#### [What you need to do]
Return the data below in full and exactly, except that the pictures are dropped.

%%

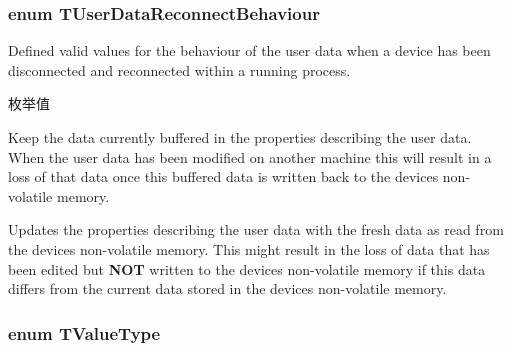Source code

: \hypertarget{group___common_interface_ga75776c64a8383014d608b9845708aee2}{
\subsubsection[{T\+User\+Data\+Reconnect\+Behaviour}]{\setlength{\rightskip}{0pt plus 5cm}enum {\bf T\+User\+Data\+Reconnect\+Behaviour}}}\label{group___common_interface_ga75776c64a8383014d608b9845708aee2}


Defined valid values for the behaviour of the user data when a device has been disconnected and reconnected within a running process. 

\begin{Desc}
\item[枚举值]\par
\begin{description}
\item[{\em 
\hypertarget{group___common_interface_gga75776c64a8383014d608b9845708aee2a7e0bcf00ebcd23e0c1d947a4b2d795d9}{udrb\+Keep\+Cached\+Data}\label{group___common_interface_gga75776c64a8383014d608b9845708aee2a7e0bcf00ebcd23e0c1d947a4b2d795d9}
}]Keep the data currently buffered in the properties describing the user data. When the user data has been modified on another machine this will result in a loss of that data once this buffered data is written back to the devices non-\/volatile memory. \item[{\em 
\hypertarget{group___common_interface_gga75776c64a8383014d608b9845708aee2a1fe0e50c8985d5571f40bf340da0005c}{udrb\+Update\+From\+Device\+Data}\label{group___common_interface_gga75776c64a8383014d608b9845708aee2a1fe0e50c8985d5571f40bf340da0005c}
}]Updates the properties describing the user data with the fresh data as read from the devices non-\/volatile memory. This might result in the loss of data that has been edited but {\bfseries N\+O\+T} written to the devices non-\/volatile memory if this data differs from the current data stored in the devices non-\/volatile memory. \end{description}
\end{Desc}
\hypertarget{group___common_interface_ga2d7aada98767e89f487b57c388a5859d}{
\subsubsection[{T\+Value\+Type}]{\setlength{\rightskip}{0pt plus 5cm}enum {\bf T\+Value\+Type}}}\label{group___common_interface_ga2d7aada98767e89f487b57c388a5859d}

%%

#### [Output for this exercise]
Source code

: \hypertarget{group___common_interface_ga75776c64a8383014d608b9845708aee2}{
\subsubsection[{T\+User\+Data\+Reconnect\+Behaviour}]{\setlength{\rightskip}{0pt plus 5cm}enum {\bf T\+User\+Data\+Reconnect\+Behaviour}}}\label{group___common_interface_ga75776c64a8383014d608b9845708aee2}


Defined valid values for the behaviour of the user data when a device has been disconnected and reconnected within a running process. 

\begin{Desc}
\item[枚举值]\par
\begin{description}
\item[{\em 
\hypertarget{group___common_interface_gga75776c64a8383014d608b9845708aee2a7e0bcf00ebcd23e0c1d947a4b2d795d9}{udrb\+Keep\+Cached\+Data}\label{group___common_interface_gga75776c64a8383014d608b9845708aee2a7e0bcf00ebcd23e0c1d947a4b2d795d9}
}]Keep the data currently buffered in the properties describing the user data. When the user data has been modified on another machine this will result in a loss of that data once this buffered data is written back to the devices non-\/volatile memory. \item[{\em 
\hypertarget{group___common_interface_gga75776c64a8383014d608b9845708aee2a1fe0e50c8985d5571f40bf340da0005c}{udrb\+Update\+From\+Device\+Data}\label{group___common_interface_gga75776c64a8383014d608b9845708aee2a1fe0e50c8985d5571f40bf340da0005c}
}]Updates the properties describing the user data with the fresh data as read from the devices non-\/volatile memory. This might result in the loss of data that has been edited but {\bfseries N\+O\+T} written to the devices non-\/volatile memory if this data differs from the current data stored in the devices non-\/volatile memory. \end{description}
\end{Desc}
\hypertarget{group___common_interface_ga2d7aada98767e89f487b57c388a5859d}{
\subsubsection[{T\+Value\+Type}]{\setlength{\rightskip}{0pt plus 5cm}enum {\bf T\+Value\+Type}}}\label{group___common_interface_ga2d7aada98767e89f487b57c388a5859d}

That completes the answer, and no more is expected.